━━━━━ Material to process ━━━━━

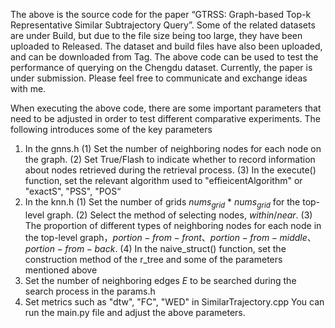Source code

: The above is the source code for the paper “GTRSS: Graph-based Top-k Representative Similar
Subtrajectory Query”. Some of the related datasets are under Build, but due to the file size being too large, they have been uploaded to Released. 
The dataset and build files have also been uploaded, and can be downloaded from Tag. 
The above code can be used to test the performance of querying on the Chengdu dataset. Currently, 
the paper is under submission. Please feel free to communicate and exchange ideas with me.

When executing the above code, there are some important parameters that need to be adjusted in order to test different comparative experiments. The following introduces some of the key parameters
1. In the gnns.h
(1) Set the number of neighboring nodes for each node on the graph.
(2) Set True/Flash to indicate whether to record information about nodes retrieved during the retrieval process.
(3) In the execute() function, set the relevant algorithm used to "effieicentAlgorithm" or "exactS", "PSS", "POS“
2. In the knn.h
(1) Set the number of grids $nums_{grid}$ * $nums_{grid}$ for the top-level graph.
(2) Select the method of selecting nodes, $within/near$.
(3) The proportion of different types of neighboring nodes for each node in the top-level graph，$portion-from-front、portion-from-middle、portion-from-back$.
(4) In the naive_struct() function, set the construction method of the r_tree and some of the parameters mentioned above
3. Set the number of neighboring edges $E$ to be searched during the search process in the params.h
4. Set metrics such as "dtw", "FC", "WED" in SimilarTrajectory.cpp
   You can run the main.py file and adjust the above parameters.
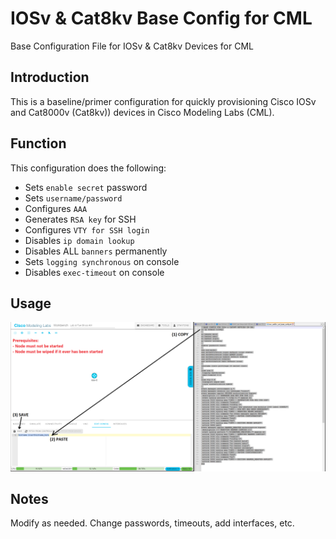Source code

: # IOSv & Cat8kv Base Config for CML
Base Configuration File for IOSv &amp; Cat8kv Devices for CML

## Introduction

This is a baseline/primer configuration for quickly provisioning Cisco IOSv and Cat8000v (Cat8kv)) devices in Cisco Modeling Labs (CML).

## Function

This configuration does the following:
- Sets `enable secret` password
- Sets `username/password`
- Configures `AAA`
- Generates `RSA key` for SSH
- Configures `VTY for SSH login`
- Disables `ip domain lookup`
- Disables ALL `banners` permanently
- Sets `logging synchronous` on console
- Disables `exec-timeout` on console

## Usage
![Screenshot](./docs/images/How_To_Use_Base_Configs_In_CML.png)

## Notes

Modify as needed. Change passwords, timeouts, add interfaces, etc.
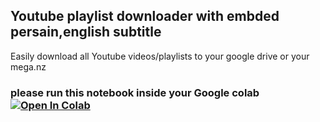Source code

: ## Youtube playlist downloader with embded persain,english subtitle

Easily download all Youtube videos/playlists to your google drive or your mega.nz


### please run this notebook inside your Google colab <a href="https://github.com/ElyasMoshirpanahi/useful-programs/blob/main/Youtube_to_drive_mega.ipynb" target="_blank" rel="noreferrer noopener"><img src="https://camo.githubusercontent.com/84f0493939e0c4de4e6dbe113251b4bfb5353e57134ffd9fcab6b8714514d4d1/68747470733a2f2f636f6c61622e72657365617263682e676f6f676c652e636f6d2f6173736574732f636f6c61622d62616467652e737667" alt="Open In Colab" data-canonical-src="https://colab.research.google.com/assets/colab-badge.svg" style="max-width: 100%;"></a>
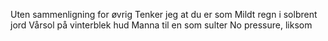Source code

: Uten sammenligning for øvrig
Tenker jeg at du er som 
Mildt regn i solbrent jord
Vårsol på vinterblek hud
Manna til en som sulter
No pressure, liksom
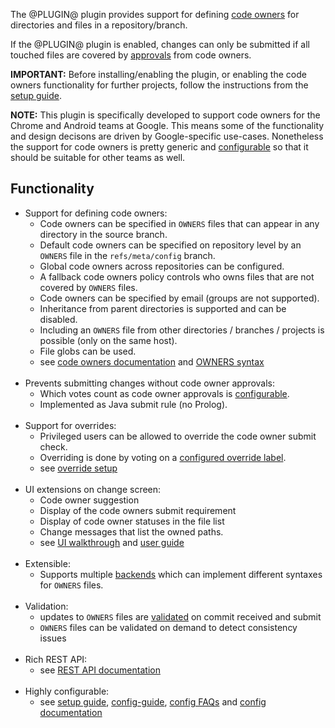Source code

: The @PLUGIN@ plugin provides support for defining
[code owners](user-guide.html#codeOwners) for directories and files in a
repository/branch.

If the @PLUGIN@ plugin is enabled, changes can only be submitted if all
touched files are covered by [approvals](user-guide.html#codeOwnerApproval) from
code owners.

**IMPORTANT:** Before installing/enabling the plugin, or enabling the code
owners functionality for further projects, follow the instructions from the
[setup guide](setup-guide.html).

**NOTE:** This plugin is specifically developed to support code owners for the
Chrome and Android teams at Google. This means some of the functionality and
design decisons are driven by Google-specific use-cases. Nonetheless the support
for code owners is pretty generic and [configurable](config.html) so that it
should be suitable for other teams as well.

## <a id="functionality">Functionality

* Support for defining code owners:
    * Code owners can be specified in `OWNERS` files that can appear in any
      directory in the source branch.
    * Default code owners can be specified on repository level by an `OWNERS`
      file in the `refs/meta/config` branch.
    * Global code owners across repositories can be configured.
    * A fallback code owners policy controls who owns files that are not covered
      by `OWNERS` files.
    * Code owners can be specified by email (groups are not supported).
    * Inheritance from parent directories is supported and can be disabled.
    * Including an `OWNERS` file from other directories / branches / projects is
      possible (only on the same host).
    * File globs can be used.
    * see [code owners documentation](config-guide.html#codeOwners) and
      [OWNERS syntax](backend-find-owners.html#syntax)
<br><br>
* Prevents submitting changes without code owner approvals:
    * Which votes count as code owner approvals is
      [configurable](setup-guide.html#configureCodeOwnerApproval).
    * Implemented as Java submit rule (no Prolog).
<br><br>
* Support for overrides:
    * Privileged users can be allowed to override the code owner submit check.
    * Overriding is done by voting on a [configured override
      label](setup-guide.html#configureCodeOwnerOverrides).
    * see [override setup](config-faqs.html#setupOverrides)
<br><br>
* UI extensions on change screen:
    * Code owner suggestion
    * Display of the code owners submit requirement
    * Display of code owner statuses in the file list
    * Change messages that list the owned paths.
    * see [UI walkthrough](how-to-use.html) and [user guide](user-guide.html)
<br><br>
* Extensible:
    * Supports multiple [backends](backends.html) which can implement different
      syntaxes for `OWNERS` files.
<br><br>
* Validation:
    * updates to `OWNERS` files are [validated](validation.html) on commit
      received and submit
    * `OWNERS` files can be validated on demand to detect consistency issues
<br><br>
* Rich REST API:
    * see [REST API documentation](rest-api.html)
<br><br>
* Highly configurable:
    * see [setup guide](setup-guide.html), [config-guide](config-guide.html),
      [config FAQs](config-faqs.html) and [config documentation](config.html)

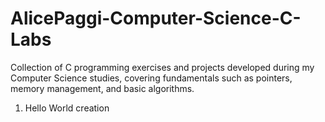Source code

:# AlicePaggi-Computer-Science-C-Labs
Collection of C programming exercises and projects developed during my Computer Science studies, covering fundamentals such as pointers, memory management, and basic algorithms.

1. Hello World creation
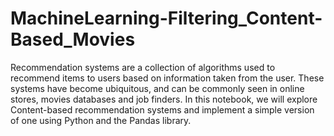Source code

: # MachineLearning-Filtering_Content-Based_Movies
Recommendation systems are a collection of algorithms used to recommend items to users based on information taken from the user. These systems have become ubiquitous, and can be commonly seen in online stores, movies databases and job finders. In this notebook, we will explore Content-based recommendation systems and implement a simple version of one using Python and the Pandas library.
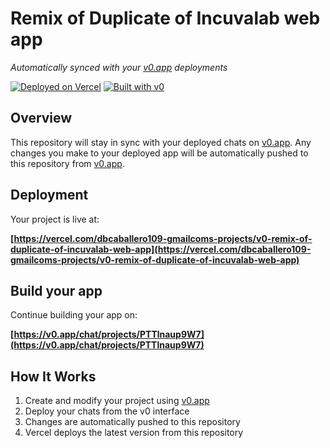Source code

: # Remix of Duplicate of Incuvalab web app

*Automatically synced with your [v0.app](https://v0.app) deployments*

[![Deployed on Vercel](https://img.shields.io/badge/Deployed%20on-Vercel-black?style=for-the-badge&logo=vercel)](https://vercel.com/dbcaballero109-gmailcoms-projects/v0-remix-of-duplicate-of-incuvalab-web-app)
[![Built with v0](https://img.shields.io/badge/Built%20with-v0.app-black?style=for-the-badge)](https://v0.app/chat/projects/PTTlnaup9W7)

## Overview

This repository will stay in sync with your deployed chats on [v0.app](https://v0.app).
Any changes you make to your deployed app will be automatically pushed to this repository from [v0.app](https://v0.app).

## Deployment

Your project is live at:

**[https://vercel.com/dbcaballero109-gmailcoms-projects/v0-remix-of-duplicate-of-incuvalab-web-app](https://vercel.com/dbcaballero109-gmailcoms-projects/v0-remix-of-duplicate-of-incuvalab-web-app)**

## Build your app

Continue building your app on:

**[https://v0.app/chat/projects/PTTlnaup9W7](https://v0.app/chat/projects/PTTlnaup9W7)**

## How It Works

1. Create and modify your project using [v0.app](https://v0.app)
2. Deploy your chats from the v0 interface
3. Changes are automatically pushed to this repository
4. Vercel deploys the latest version from this repository
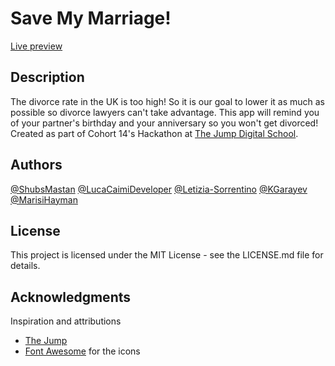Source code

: # Save My Marriage!

[Live preview](https://save-my-marriage-team-rocket.netlify.app/)

## Description

The divorce rate in the UK is too high! So it is our goal to lower it as much as possible so divorce lawyers can't take advantage. This app will remind you of your partner's birthday and your anniversary so you won't get divorced! Created as part of Cohort 14's Hackathon at [The Jump Digital School](https://www.thejump.tech).

## Authors

[@ShubsMastan](https://github.com/shubsmastan)
[@LucaCaimiDeveloper](https://github.com/lucacaimideveloper)
[@Letizia-Sorrentino](https://github.com/letizia-sorrentino)
[@KGarayev](https://github.com/kgarayev)
[@MarisiHayman](https://github.com/marisihayman)

## License

This project is licensed under the MIT License - see the LICENSE.md file for details.

## Acknowledgments

Inspiration and attributions

- [The Jump](https://www.thejump.tech)
- [Font Awesome](https://fontawesome.com) for the icons

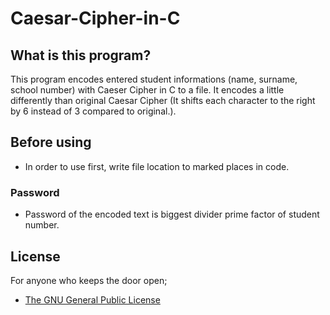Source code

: # Caesar-Cipher-in-C
## What is this program?
This program encodes entered student informations (name, surname, school number) with Caeser Cipher in C to a file. It encodes a little differently than original Caesar Cipher (It shifts each character to the right by 6 instead of 3 compared to original.).
## Before using
* In order to use first, write file location to marked places in code. 
### Password
* Password of the encoded text is biggest divider prime factor of student number.
## License
For anyone who keeps the door open;
- [The GNU General Public License](./License)
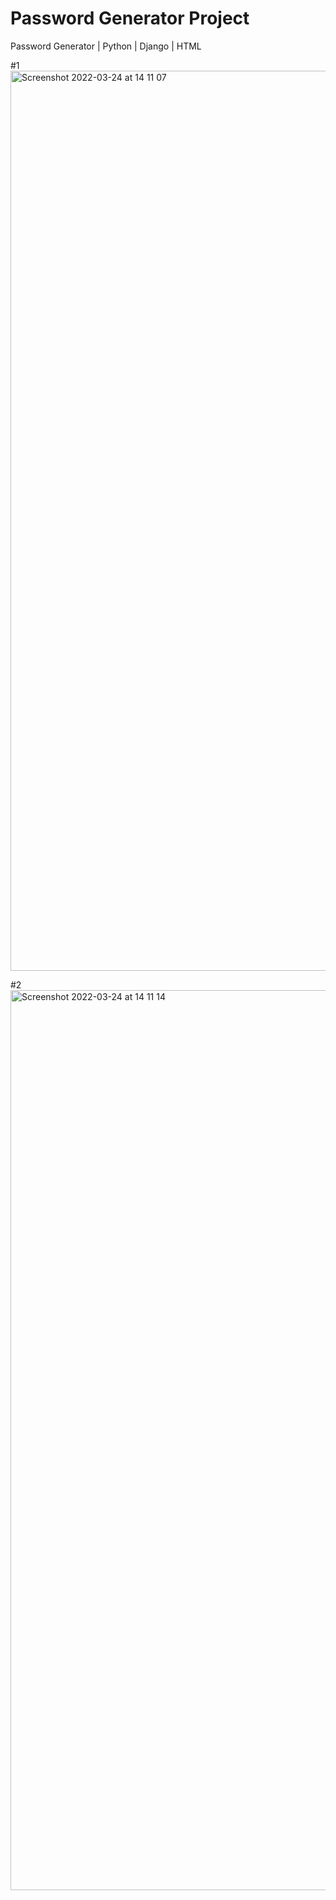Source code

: # Password Generator Project
Password Generator | Python | Django | HTML


#1
<img width="1440" alt="Screenshot 2022-03-24 at 14 11 07" src="https://user-images.githubusercontent.com/52933914/159935024-25c00429-8bb1-4c55-ad5e-9dedb71c803c.png">

#2
<img width="1440" alt="Screenshot 2022-03-24 at 14 11 14" src="https://user-images.githubusercontent.com/52933914/159935042-160ca27b-beb3-471c-a922-1df253c851d5.png">
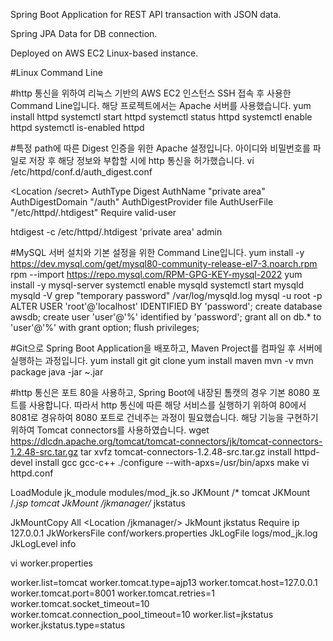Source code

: Spring Boot Application for REST API transaction with JSON data.

Spring JPA Data for DB connection.

Deployed on AWS EC2 Linux-based instance.


#Linux Command Line

#http 통신을 위하여 리눅스 기반의 AWS EC2 인스턴스 SSH 접속 후 사용한 Command Line입니다. 해당 프로젝트에서는 Apache 서버를 사용했습니다.
yum install httpd
systemctl start httpd
systemctl status httpd
systemctl enable httpd
systemctl is-enabled httpd

#특정 path에 따른 Digest 인증을 위한 Apache 설정입니다. 아이디와 비밀번호를 파일로 저장 후 해당 정보와 부합할 시에 http 통신을 허가했습니다.
vi /etc/httpd/conf.d/auth_digest.conf

<Location /secret>
        AuthType Digest
        AuthName "private area"
        AuthDigestDomain "/auth"
        AuthDigestProvider file
        AuthUserFile "/etc/httpd/.htdigest"
        Require valid-user
</Location>

htdigest -c /etc/httpd/.htdigest 'private area' admin       

#MySQL 서버 설치와 기본 설정을 위한 Command Line입니다. 
yum install -y https://dev.mysql.com/get/mysql80-community-release-el7-3.noarch.rpm
rpm --import https://repo.mysql.com/RPM-GPG-KEY-mysql-2022
yum install -y mysql-server
systemctl enable mysqld
systemctl start mysqld
mysqld -V
grep "temporary password" /var/log/mysqld.log 
mysql -u root -p 
ALTER USER 'root'@'localhost' IDENTIFIED BY 'password';
create database awsdb;
create user 'user'@'%' identified by 'password';
grant all on db.* to 'user'@'%' with grant option;
flush privileges;

#Git으로 Spring Boot Application을 배포하고, Maven Project를 컴파일 후 서버에 실행하는 과정입니다.
yum install git
git clone
yum install maven
mvn -v
mvn package
java -jar ~.jar

#http 통신은 포트 80을 사용하고, Spring Boot에 내장된 톰캣의 경우 기본 8080 포트를 사용합니다. 
따라서 http 통신에 따른 해당 서비스를 실행하기 위하여 80에서 8081로 경유하여 8080 포트로 건네주는 과정이 필요했습니다.
해당 기능을 구현하기 위하여 Tomcat connectors를 사용하였습니다.
wget https://dlcdn.apache.org/tomcat/tomcat-connectors/jk/tomcat-connectors-1.2.48-src.tar.gz
tar xvfz tomcat-connectors-1.2.48-src.tar.gz
install httpd-devel
install gcc gcc-c++
./configure --with-apxs=/usr/bin/apxs
make
vi httpd.conf

LoadModule jk_module modules/mod_jk.so
<IfModule mod_jk.c>
JKMount /* tomcat
JKMount /*.jsp tomcat
JkMount /jkmanager/* jkstatus

JkMountCopy All
<Location /jkmanager/>
        JkMount jkstatus
        Require ip 127.0.0.1
</Location>
JkWorkersFile conf/workers.properties
JkLogFile logs/mod_jk.log
JkLogLevel info
</IfModule>

vi worker.properties

worker.list=tomcat
worker.tomcat.type=ajp13
worker.tomcat.host=127.0.0.1
worker.tomcat.port=8001
worker.tomcat.retries=1
worker.tomcat.socket_timeout=10
worker.tomcat.connection_pool_timeout=10
worker.list=jkstatus
worker.jkstatus.type=status
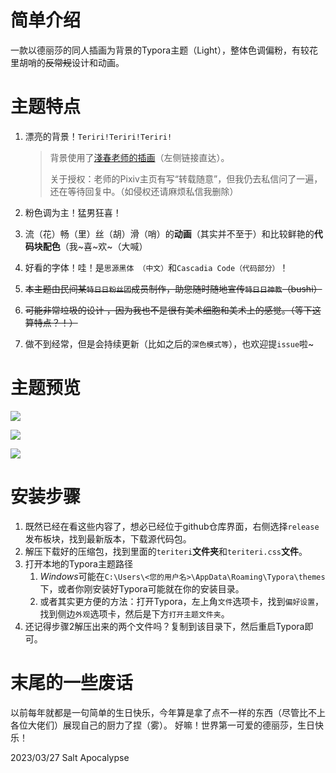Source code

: # 简单介绍

一款以德丽莎的同人插画为背景的Typora主题（Light），整体色调偏粉，有较花里胡哨的~~反常规~~设计和动画。

# 主题特点

1. 漂亮的背景！`Teriri!Teriri!Teriri!`

    > 背景使用了[淺春老师的插画](https://www.pixiv.net/artworks/73572009)（左侧链接直达）。
    >
    > 关于授权：老师的Pixiv主页有写“转载随意”，但我仍去私信问了一遍，还在等待回复中。（如侵权还请麻烦私信我删除）

2. 粉色调为主！猛男狂喜！

3. 流（花）畅（里）丝（胡）滑（哨）的**动画**（其实并不至于）和比较鲜艳的**代码块配色**（我~喜~欢~（大喊）

4. 好看的字体！哇！是`思源黑体 （中文）`和`Cascadia Code（代码部分）`！

5. ~~本主题由民间某`特日日粉丝团`成员制作，助您随时随地宣传`特日日神教`（bushi）~~

6. ~~可能非常垃圾的设计 ，因为我也不是很有美术细胞和美术上的感觉。（等下这算特点？！）~~

7. 做不到经常，但是会持续更新（比如之后的`深色模式等`），也欢迎提`issue`啦~

# 主题预览

![](https://cdn.jsdelivr.net/gh/907577659/CDN/Posts/teriteri/1.png)

![](https://cdn.jsdelivr.net/gh/907577659/CDN/Posts/teriteri/2.png)

![](https://cdn.jsdelivr.net/gh/907577659/CDN/Posts/teriteri/3.png)

# 安装步骤

1. 既然已经在看这些内容了，想必已经位于github仓库界面，右侧选择`release`发布板块，找到最新版本，下载源代码包。
2. 解压下载好的压缩包，找到里面的`teriteri`**文件夹**和`teriteri.css`**文件**。
3. 打开本地的Typora主题路径
   1. *Windows*可能在`C:\Users\<您的用户名>\AppData\Roaming\Typora\themes`下，或者你刚安装好Typora可能就在你的安装目录。
   2. 或者其实更方便的方法：打开Typora，左上角`文件`选项卡，找到`偏好设置`，找到侧边`外观`选项卡，然后是下方`打开主题文件夹`。
4. 还记得步骤2解压出来的两个文件吗？复制到该目录下，然后重启Typora即可。

# 末尾的一些废话

以前每年就都是一句简单的生日快乐，今年算是拿了点不一样的东西（尽管比不上各位大佬们）展现自己的厨力了捏（雾）。 好嘛！世界第一可爱的德丽莎，生日快乐！

2023/03/27 Salt Apocalypse

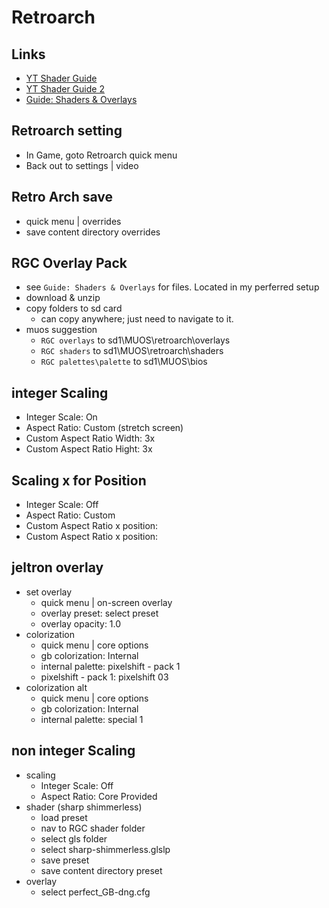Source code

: # Retroarch

## Links
- [YT Shader Guide](https://www.youtube.com/watch?v=srlJmZc3Ho4)
- [YT Shader Guide 2]( https://youtu.be/-J0TU42Ixn8?si=9w27ASwq1L0X1aH3)
- [Guide: Shaders & Overlays](https://retrogamecorps.com/2024/09/01/guide-shaders-and-overlays-on-retro-handhelds/)

## Retroarch setting 
- In Game, goto Retroarch quick menu
- Back out to settings | video

## Retro Arch save
- quick menu | overrides
- save content directory overrides

## RGC Overlay Pack
- see `Guide: Shaders & Overlays` for files. Located in my perferred setup
- download & unzip
- copy folders to sd card
  - can copy anywhere; just need to navigate to it.
- muos suggestion
  - `RGC overlays` to sd1\MUOS\retroarch\overlays
  - `RGC shaders` to sd1\MUOS\retroarch\shaders
  - `RGC palettes\palette` to sd1\MUOS\bios

## integer Scaling
- Integer Scale: On
- Aspect Ratio: Custom (stretch screen)
- Custom Aspect Ratio Width: 3x
- Custom Aspect Ratio Hight: 3x

## Scaling x for Position
- Integer Scale: Off
- Aspect Ratio: Custom
- Custom Aspect Ratio x position: <check overlay>
- Custom Aspect Ratio x position: <check overlay>

## jeltron overlay
- set overlay
  - quick menu | on-screen overlay
  - overlay preset: select preset
  - overlay opacity: 1.0
- colorization
  - quick menu | core options
  - gb colorization: Internal
  - internal palette: pixelshift - pack 1
  - pixelshift - pack 1: pixelshift 03
- colorization alt
  - quick menu | core options
  - gb colorization: Internal
  - internal palette: special 1

## non integer Scaling
- scaling
  - Integer Scale: Off
  - Aspect Ratio: Core Provided
- shader (sharp shimmerless)
  - load preset
  - nav to RGC shader folder
  - select gls folder
  - select sharp-shimmerless.glslp
  - save preset
  - save content directory preset
- overlay
  - select perfect_GB-dng.cfg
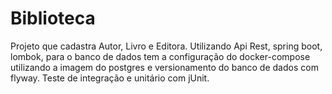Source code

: # Biblioteca
Projeto que cadastra Autor, Livro e Editora. Utilizando Api Rest, spring boot, lombok, para o banco de dados tem a configuração do docker-compose utilizando a imagem do postgres e versionamento do banco de dados com flyway. Teste de integração e unitário com jUnit.
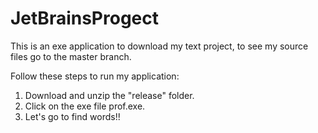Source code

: # JetBrainsProgect

This is an exe application to download my text project, to see my source files go to the master branch.


Follow these steps to run my application:
1) Download and unzip the "release" folder.
2) Click on the exe file prof.exe.
3) Let's go to find words!!
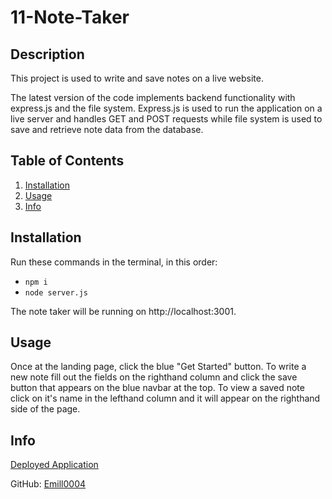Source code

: # 11-Note-Taker

  ## Description
  This project is used to write and save notes on a live website. 

  The latest version of the code implements backend functionality with express.js and the file system. Express.js is used to run the application on a live server and handles GET and POST requests while file system is used to save and retrieve note data from the database.

  ## Table of Contents
  1. [Installation](#installation)
  2. [Usage](#usage)
  3. [Info](#info)
  
  ## Installation
  Run these commands in the terminal, in this order:
  * `npm i`
  * `node server.js`
  
  The note taker will be running on http://localhost:3001.

  ## Usage
  Once at the landing page, click the blue "Get Started" button. To write a new note fill out the fields on the righthand column and click the save button that appears on the blue navbar at the top. To view a saved note click on it's name in the lefthand column and it will appear on the righthand side of the page.

  ## Info
  
  [Deployed Application]((https://agile-castle-87281-8de3b48131e7.herokuapp.com/)https://agile-castle-87281-8de3b48131e7.herokuapp.com/)

  GitHub: [Emill0004](https://github.com/Emill0004)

━━━━━

Exercise:
Copy range, inclusive: the line holding "This repository will" to the line holding "Your project is". Reproduce exactly those lines of the records above and no others.

Exercise solution:
This repository will stay in sync with your deployed chats on [v0.app](https://v0.app).
Any changes you make to your deployed app will be automatically pushed to this repository from [v0.app](https://v0.app).

## Deployment

Your project is live at:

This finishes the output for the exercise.